» Problem to solve
A single number is expected: the count of lines in the entries below that contain "subfigure".

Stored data

· · · ·

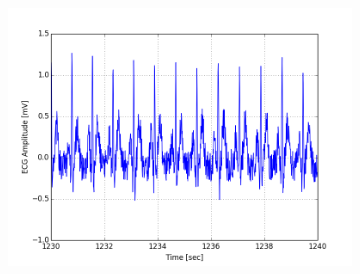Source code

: \documentclass[paper=a4, fontsize=11pt]{scrartcl}
\numberwithin{equation}{section}		%
\numberwithin{figure}{section}			%
\numberwithin{table}{section}		    %
\begin{document}
\begin{appendices}
\begin{figure}[H]
\begin{subfigure}[b]{0.3\textwidth}
		\includegraphics[width=\textwidth]{sim/ecg_30}
	\end{subfigure}
\end{figure}


\end{appendices}
\end{document}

· · · ·

» Answer to this task
2